Pixel Swap
This is a coding dojo / kata that looks an image manipulation. We are trying to answer the question, what would an image look like if rendered with the pixels of another? Is it possible to swap the pixels of two images and still end up with a recognizable image?
One way to think of an image is a set of pixel, organized as series of rows starting at the top left and finishing at the bottom right. An images width is the row length and it's right is the number of rows. Typically each pixel is represented by three bytes, a red, blue and green byte. The number represents the pixel's brightness, with 0 being completely turned off and 255 being completely turned on. This organization is generally referred to as a bitmap. While this format takes up a lot of space, it's often the format that developers chose to work with as it's simple and easy to understand.
If we have two bitmaps representing images that are the same size, it would be quite easy to loop over all the pixels and swap one with the other. Except this would not generate a new image, it would just move the exiting image to a new destination! To recreate our target image using the pixels of another image we need someway of looking for pixels that are in someway similar, so that we keep shapes of the initial image, but with the colours of the second image.
One way to compare how similar two pixels are is to consider the distance between them. Pixels are represented by three values R, B, G, if we wanted to compare two pixels we could plot them on a three dimensional graph and measure the distance between them.
The formula to calculate the distance between two points in three dimensional space is d = √ (R2 - R1) ^ 2 + (B2 - B1) ^ 2 (G2 - G1) ^ 2.
Now we have a way of comparing any two pixels, we have a simple way of achieving our pixel swap.
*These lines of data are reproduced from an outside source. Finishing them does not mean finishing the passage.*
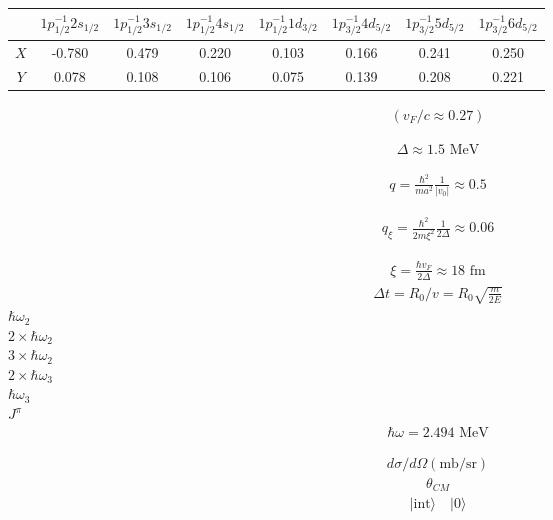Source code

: \documentclass[a4paper,12pt]{book}
\numberwithin{equation}{section}
\numberwithin{figure}{section}
\numberwithin{table}{section}
\newcommand{\ket}[1]{|{#1} \rangle }
\begin{document}
\begin{table}
\begin{tabular}{c|c|c|c|c|c|c|c}
		&$1p^{-1}_{1/2}2s_{1/2}$ &$1p^{-1}_{1/2}3s_{1/2}$  &$1p^{-1}_{1/2}4s_{1/2}$  &$1p^{-1}_{1/2}1d_{3/2}$  &$1p^{-1}_{3/2}4d_{5/2}$  &$1p^{-1}_{3/2}5d_{5/2}$ &$1p^{-1}_{3/2}6d_{5/2}$   \\
		\hline 
	$X$	& -0.780 &0.479  &0.220  &0.103  &0.166  &0.241  & 0.250 \\
	\hline
	$Y$	& 0.078 &0.108  &0.106  &0.075 &0.139  &0.208  & 0.221  
\end{tabular} 
\end{table}

\begin{align}\label{eq50}
(v_F/c\approx 0.27)
\end{align}

\begin{align}\label{eq50}
\Delta\approx 1.5\text{ MeV}
\end{align}

\begin{align}\label{eq50}
q=\frac{\hbar^2}{ma^2}\frac{1}{|v_0|}\approx 0.5
\end{align}


\begin{align}\label{eq50}
q_\xi=\frac{\hbar^2}{2m\xi^2}\frac{1}{2\Delta}\approx 0.06
\end{align}

\begin{align}\label{eq50}
\xi=\frac{\hbar v_F}{2\Delta}\approx 18\text{ fm}
\end{align}
\begin{align}\label{eq50}
\Delta t=R_0/v=R_0\sqrt{\frac{m}{2E}}
\end{align}
$\hbar\omega_2$\\ $2\times\hbar\omega_2$\\$3\times\hbar\omega_2$\\$2\times\hbar\omega_3$\\$\hbar\omega_3$\\
$J^\pi$\\
\begin{align}\label{eq50}
\hbar\omega=2.494\text{ MeV}
\end{align}

\begin{align}\label{eq50}
d\sigma/d\Omega(\text{mb/sr})
\end{align}
\begin{align}\label{eq50}
\theta_{CM}
\end{align}
\begin{align}\label{eq50}
\ket{\text{int}}\quad\ket{0}
\end{align}
\end{document}
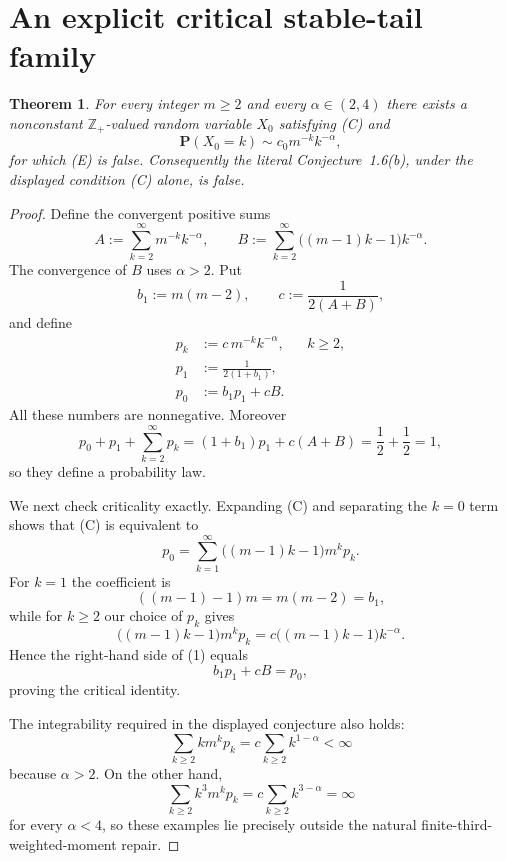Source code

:\documentclass[11pt]{article}
\newtheorem{theorem}{Theorem}
\begin{document}
\section{An explicit critical stable-tail family}

\begin{theorem}
For every integer $m\ge2$ and every $\alpha\in(2,4)$ there exists a nonconstant $\mathbb Z_+$-valued random variable $X_0$ satisfying \textup{(C)} and
\[
\mathbf P(X_0=k)\sim c_0m^{-k}k^{-\alpha},
\]
for which \textup{(E)} is false.  Consequently the literal Conjecture~1.6(b), under the displayed condition \textup{(C)} alone, is false.
\end{theorem}

\begin{proof}
Define the convergent positive sums
\[
A:=\sum_{k=2}^{\infty}m^{-k}k^{-\alpha},
\qquad
B:=\sum_{k=2}^{\infty}\bigl((m-1)k-1\bigr)k^{-\alpha}.
\]
The convergence of $B$ uses $\alpha>2$.  Put
\[
b_1:=m(m-2),\qquad c:=\frac1{2(A+B)},
\]
and define
\begin{align*}
p_k&:=c\,m^{-k}k^{-\alpha}, &&k\ge2,\\
p_1&:=\frac1{2(1+b_1)},\\
p_0&:=b_1p_1+cB.
\end{align*}
All these numbers are nonnegative.  Moreover
\[
p_0+p_1+\sum_{k=2}^{\infty}p_k
=(1+b_1)p_1+c(A+B)
=\frac12+\frac12=1,
\]
so they define a probability law.

We next check criticality exactly.  Expanding \textup{(C)} and separating the $k=0$ term shows that \textup{(C)} is equivalent to
\begin{equation}
p_0=\sum_{k=1}^{\infty}\bigl((m-1)k-1\bigr)m^kp_k.
\tag{1}
\end{equation}
For $k=1$ the coefficient is
\[
((m-1)-1)m=m(m-2)=b_1,
\]
while for $k\ge2$ our choice of $p_k$ gives
\[
\bigl((m-1)k-1\bigr)m^kp_k
=c\bigl((m-1)k-1\bigr)k^{-\alpha}.
\]
Hence the right-hand side of (1) equals
\[
b_1p_1+cB=p_0,
\]
proving the critical identity.

The integrability required in the displayed conjecture also holds:
\[
\sum_{k\ge2} k m^kp_k
=c\sum_{k\ge2}k^{1-\alpha}<\infty
\]
because $\alpha>2$.  On the other hand,
\[
\sum_{k\ge2} k^3m^kp_k
=c\sum_{k\ge2}k^{3-\alpha}=\infty
\]
for every $\alpha<4$, so these examples lie precisely outside the natural finite-third-weighted-moment repair.


\end{proof}
\end{document}
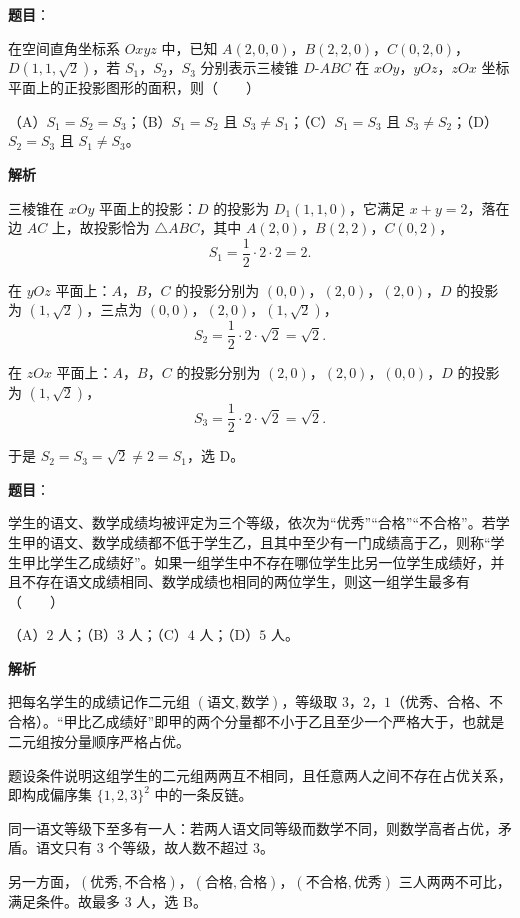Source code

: \begin{answer}

\textbf{题目}：

在空间直角坐标系 $Oxyz$ 中，已知 $A(2,0,0)$，$B(2,2,0)$，$C(0,2,0)$，$D(1,1,\sqrt2)$，若 $S_1$，$S_2$，$S_3$ 分别表示三棱锥 $D\text{-}ABC$ 在 $xOy$，$yOz$，$zOx$ 坐标平面上的正投影图形的面积，则\mbox{（　　）}

（A）$S_1=S_2=S_3$；（B）$S_1=S_2$ 且 $S_3\neq S_1$；（C）$S_1=S_3$ 且 $S_3\neq S_2$；（D）$S_2=S_3$ 且 $S_1\neq S_3$。

\textbf{解析}

三棱锥在 $xOy$ 平面上的投影：$D$ 的投影为 $D_1(1,1,0)$，它满足 $x+y=2$，落在边 $AC$ 上，故投影恰为 $\triangle ABC$，其中 $A(2,0)$，$B(2,2)$，$C(0,2)$，
\nopagebreak[4]
\[S_1=\frac12\cdot2\cdot2=2 .\]

在 $yOz$ 平面上：$A$，$B$，$C$ 的投影分别为 $(0,0)$，$(2,0)$，$(2,0)$，$D$ 的投影为 $(1,\sqrt2)$，三点为 $(0,0)$，$(2,0)$，$(1,\sqrt2)$，
\nopagebreak[4]
\[S_2=\frac12\cdot2\cdot\sqrt2=\sqrt2 .\]

在 $zOx$ 平面上：$A$，$B$，$C$ 的投影分别为 $(2,0)$，$(2,0)$，$(0,0)$，$D$ 的投影为 $(1,\sqrt2)$，
\nopagebreak[4]
\[S_3=\frac12\cdot2\cdot\sqrt2=\sqrt2 .\]

于是 $S_2=S_3=\sqrt2\neq2=S_1$，选 D。


\end{answer}
\begin{answer}

\textbf{题目}：

学生的语文、数学成绩均被评定为三个等级，依次为“优秀”“合格”“不合格”。若学生甲的语文、数学成绩都不低于学生乙，且其中至少有一门成绩高于乙，则称“学生甲比学生乙成绩好”。如果一组学生中不存在哪位学生比另一位学生成绩好，并且不存在语文成绩相同、数学成绩也相同的两位学生，则这一组学生最多有\mbox{（　　）}

（A）$2$ 人；（B）$3$ 人；（C）$4$ 人；（D）$5$ 人。

\textbf{解析}

把每名学生的成绩记作二元组 $(\text{语文},\text{数学})$，等级取 $3$，$2$，$1$（优秀、合格、不合格）。“甲比乙成绩好”即甲的两个分量都不小于乙且至少一个严格大于，也就是二元组按分量顺序严格占优。

题设条件说明这组学生的二元组两两互不相同，且任意两人之间不存在占优关系，即构成偏序集 $\{1,2,3\}^2$ 中的一条反链。

同一语文等级下至多有一人：若两人语文同等级而数学不同，则数学高者占优，矛盾。语文只有 $3$ 个等级，故人数不超过 $3$。

另一方面，$(\text{优秀},\text{不合格})$，$(\text{合格},\text{合格})$，$(\text{不合格},\text{优秀})$ 三人两两不可比，满足条件。故最多 $3$ 人，选 B。


\end{answer}

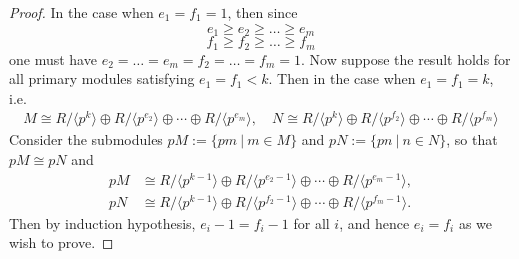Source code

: \documentclass[12pt]{amsbook}
\begin{document}
\begin{proof}
In the case when $e_1 = f_1 = 1$, then since
$$e_1 \geq e_2 \geq \dots \geq e_m$$
$$f_1 \geq f_2 \geq \dots \geq f_m$$
one must have $e_2 = \dots = e_m = f_2 = \dots = f_m = 1$. Now suppose the result holds for all primary modules satisfying $e_1 = f_1 < k$. Then in the case when $e_1 = f_1 = k$, i.e.
    \begin{align*}
        M \cong R/\langle p^k \rangle \oplus R/\langle p^{e_2} \rangle \oplus \cdots\oplus R/\langle p^{e_m} \rangle,
        \quad N \cong R/\langle p^k \rangle \oplus R/\langle p^{f_2} \rangle \oplus \cdots\oplus R/\langle p^{f_m} \rangle
    \end{align*}
Consider the submodules $pM := \{pm\ |\ m \in M\}$ and $pN := \{pn\ |\ n \in N\}$, so that $pM \cong pN$ and
\begin{align*}
        pM &\cong R/\langle p^{k-1} \rangle \oplus R/\langle p^{e_2-1} \rangle \oplus \cdots\oplus R/\langle p^{e_m-1} \rangle,\\
        pN &\cong R/\langle p^{k-1} \rangle \oplus R/\langle p^{f_2-1} \rangle \oplus \cdots\oplus R/\langle p^{f_m-1} \rangle.
    \end{align*}
Then by induction hypothesis, $e_i -1 = f_i -1$ for all $i$, and hence $e_i = f_i$ as we wish to prove.
\end{proof}
\end{document}
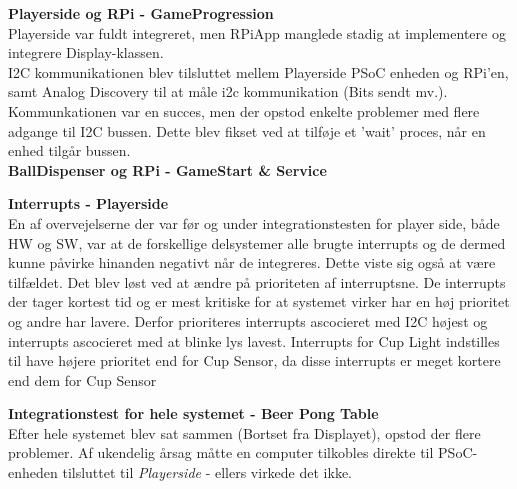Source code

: \documentclass[Rapport/Rapport_main.tex]{subfiles}
\begin{document}
\textbf{Playerside og RPi - GameProgression} \\
Playerside var fuldt integreret, men RPiApp manglede stadig at implementere og integrere Display-klassen. \\
I2C kommunikationen blev tilsluttet mellem Playerside PSoC enheden og RPi'en, samt Analog Discovery til at måle i2c kommunikation (Bits sendt mv.). \\
Kommunkationen var en succes, men der opstod enkelte problemer med flere adgange til I2C bussen. Dette blev fikset ved at tilføje et 'wait' proces, når en enhed tilgår bussen. \\ 
\textbf{BallDispenser og RPi - GameStart \& Service}

\textbf{Interrupts - Playerside}\\
En af overvejelserne der var før og under integrationstesten for player side, både HW og SW, var at de forskellige delsystemer alle brugte interrupts og de dermed kunne påvirke hinanden negativt når de integreres. Dette viste sig også at være tilfældet. Det blev løst ved at ændre på prioriteten af interruptsne. De interrupts der tager kortest tid og er mest kritiske for at systemet virker har en høj prioritet og andre har lavere. Derfor prioriteres interrupts ascocieret med I2C højest og interrupts ascocieret med at blinke lys lavest. Interrupts for Cup Light indstilles til have højere prioritet end for Cup Sensor, da disse interrupts er meget kortere end dem for Cup Sensor 

\textbf{Integrationstest for hele systemet - Beer Pong Table}\\
Efter hele systemet blev sat sammen (Bortset fra Displayet), opstod der flere problemer. Af ukendelig årsag måtte en computer tilkobles direkte til PSoC-enheden tilsluttet til \textit{Playerside} - ellers virkede det ikke. 
\end{document}
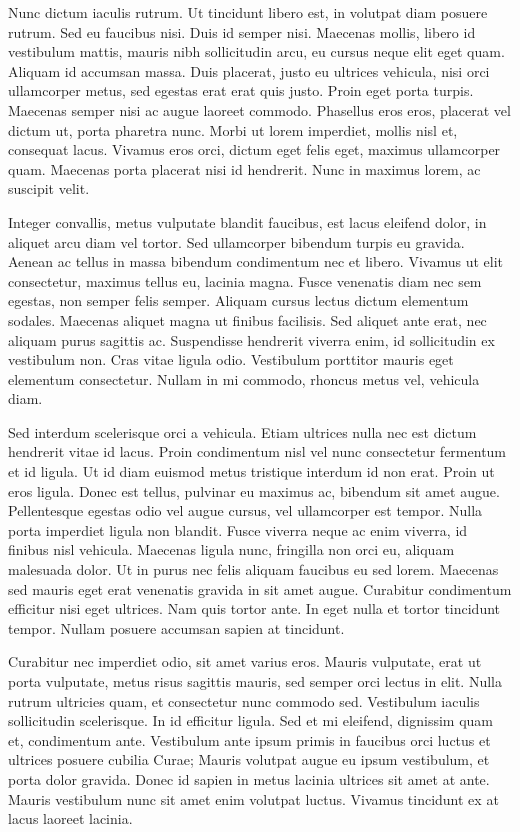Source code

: \begin{btUnit}
Nunc dictum iaculis rutrum. Ut tincidunt libero est, in volutpat diam
posuere rutrum. Sed eu faucibus nisi. Duis id semper nisi. Maecenas
mollis, libero id vestibulum mattis, mauris nibh sollicitudin arcu, eu
cursus neque elit eget quam. Aliquam id accumsan massa. Duis placerat,
justo eu ultrices vehicula, nisi orci ullamcorper metus, sed egestas
erat erat quis justo. Proin eget porta turpis. Maecenas semper nisi ac
augue laoreet commodo. Phasellus eros eros, placerat vel dictum ut,
porta pharetra nunc. Morbi ut lorem imperdiet, mollis nisl et,
consequat lacus. Vivamus eros orci, dictum eget felis eget, maximus
ullamcorper quam. Maecenas porta placerat nisi id hendrerit. Nunc in
maximus lorem, ac suscipit velit.

Integer convallis, metus vulputate blandit faucibus, est lacus
eleifend dolor, in aliquet arcu diam vel tortor. Sed ullamcorper
bibendum turpis eu gravida. Aenean ac tellus in massa bibendum
condimentum nec et libero. Vivamus ut elit consectetur, maximus tellus
eu, lacinia magna. Fusce venenatis diam nec sem egestas, non semper
felis semper. Aliquam cursus lectus dictum elementum sodales. Maecenas
aliquet magna ut finibus facilisis. Sed aliquet ante erat, nec aliquam
purus sagittis ac. Suspendisse hendrerit viverra enim, id sollicitudin
ex vestibulum non. Cras vitae ligula odio. Vestibulum porttitor mauris
eget elementum consectetur. Nullam in mi commodo, rhoncus metus vel,
vehicula diam.

Sed interdum scelerisque orci a vehicula. Etiam ultrices nulla nec est
dictum hendrerit vitae id lacus. Proin condimentum nisl vel nunc
consectetur fermentum et id ligula. Ut id diam euismod metus tristique
interdum id non erat. Proin ut eros ligula. Donec est tellus, pulvinar
eu maximus ac, bibendum sit amet augue. Pellentesque egestas odio vel
augue cursus, vel ullamcorper est tempor. Nulla porta imperdiet ligula
non blandit. Fusce viverra neque ac enim viverra, id finibus nisl
vehicula. Maecenas ligula nunc, fringilla non orci eu, aliquam
malesuada dolor. Ut in purus nec felis aliquam faucibus eu sed lorem.
Maecenas sed mauris eget erat venenatis gravida in sit amet augue.
Curabitur condimentum efficitur nisi eget ultrices. Nam quis tortor
ante. In eget nulla et tortor tincidunt tempor. Nullam posuere
accumsan sapien at tincidunt.

Curabitur nec imperdiet odio, sit amet varius eros. Mauris vulputate,
erat ut porta vulputate, metus risus sagittis mauris, sed semper orci
lectus in elit. Nulla rutrum ultricies quam, et consectetur nunc
commodo sed. Vestibulum iaculis sollicitudin scelerisque. In id
efficitur ligula. Sed et mi eleifend, dignissim quam et, condimentum
ante. Vestibulum ante ipsum primis in faucibus orci luctus et ultrices
posuere cubilia Curae; Mauris volutpat augue eu ipsum vestibulum, et
porta dolor gravida. Donec id sapien in metus lacinia ultrices sit
amet at ante. Mauris vestibulum nunc sit amet enim volutpat luctus.
Vivamus tincidunt ex at lacus laoreet lacinia.


\end{btUnit}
One solution would be loop over each pixel in the first image and then search the second image for the pixel closest to it. Adopting this simple approach would work, but it would have exponential complexity, so would be very slow (especially given that images contain a large number of pixels).
To successfully complete this dojo / kata challenge it would be advantageous to come up with an algorithm that was able to efficiently find the pixels that should be swapped, this is the core challenge of the dojo / kata.
There are three stages to this challenge, of increasing difficulty, represented by three different directories of test data:
- images/Square - contains four images that are all exactly the same size, this means they have the same number of pixels and the same dimensions, which should simplify the job of swapping the pixels
- images/Portrait-Landscape - contains two images, one images is portrait style, why the other is landscape style. The images have been size so they have the same number of pixels
- images/Misc-Sizes - contains two images of differing dimensions, and differing numbers of pixels. This means to successfully swap the images we need increase or decrease the number of pixels available from the source image by some means
This dojo / kata was first presented to me by Mathias Brandewinder who, I believe, had the idea after a conversation with Tomas Petricek.